The two Es: education and equality
Born in Wales in 1961, Gillard’s family moved to Australia in 1966. She grew up in Adelaide as the daughter of a nurse and aged care worker.
Gillard was educated at local public schools before studying at the University of Adelaide and then the University of Melbourne.
She told the Harvard Business Review last year her involvement in the student movement, protesting education cutbacks, was a formative experience:
That’s what spurred an activism and engagement in public policy in me, and I went on to lead the student movement nationally … people had said, ‘You really should consider politics’. It was a slow dawning over time that it would be a fantastic way of putting my values into action — and realising that someone like me could do it.
Graduating with an arts/law degree, Gillard joined law firm Slater & Gordon in 1987 and was a partner by 1990.
While she has said she felt “quite at home in many ways” as a young woman in the “larrakin” culture of the law firm, she also worked on affirmative action campaigns in the 1990s. She was a founding member of Labor women’s support network, EMILY’s List Australia.
She continues to maintain this focus on gender and education in her post-politics advocacy.

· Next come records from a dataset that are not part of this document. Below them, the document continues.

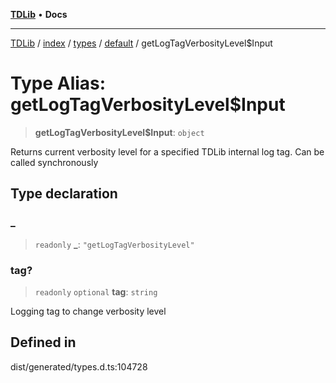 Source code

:[**TDLib**](../../../../../../README.md) • **Docs**

***

[TDLib](../../../../../../modules.md) / [index](../../../../../README.md) / [types](../../../README.md) / [default](../README.md) / getLogTagVerbosityLevel$Input

# Type Alias: getLogTagVerbosityLevel$Input

> **getLogTagVerbosityLevel$Input**: `object`

Returns current verbosity level for a specified TDLib internal log tag. Can be called synchronously

## Type declaration

### \_

> `readonly` **\_**: `"getLogTagVerbosityLevel"`

### tag?

> `readonly` `optional` **tag**: `string`

Logging tag to change verbosity level

## Defined in

dist/generated/types.d.ts:104728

Going to Canberra, creating history
Gillard was elected to federal parliament in 1998 and was a frontbencher by 2001. In 2007, with Labor’s election victory, she became deputy prime minister and minister for education, workplace relations and social inclusion.
However, despite the popularity of prime minister Kevin Rudd, the Labor party became increasingly frustrated with his leadership style ahead of the 2010 federal election.

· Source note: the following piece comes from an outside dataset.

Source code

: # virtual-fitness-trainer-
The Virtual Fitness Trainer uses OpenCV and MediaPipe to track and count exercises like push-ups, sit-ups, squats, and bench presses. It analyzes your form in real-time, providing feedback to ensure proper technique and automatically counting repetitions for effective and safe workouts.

These tensions saw Gillard challenge Rudd for the top job in June 2010, in one of the most dramatic episodes in recent Australian political history.
Gillard’s unexpected promotion would have lasting consequences for her, the Labor Party and Australian political culture.
It initiated a “coup culture” in Australian politics, where a series of challenges saw the removal of four out of the five most recent prime ministers.
A sexist backlash
The unprecedented removal of a popular first-term prime minister during an election year also prompted an overwhelming backlash from the opposition, the media and the public.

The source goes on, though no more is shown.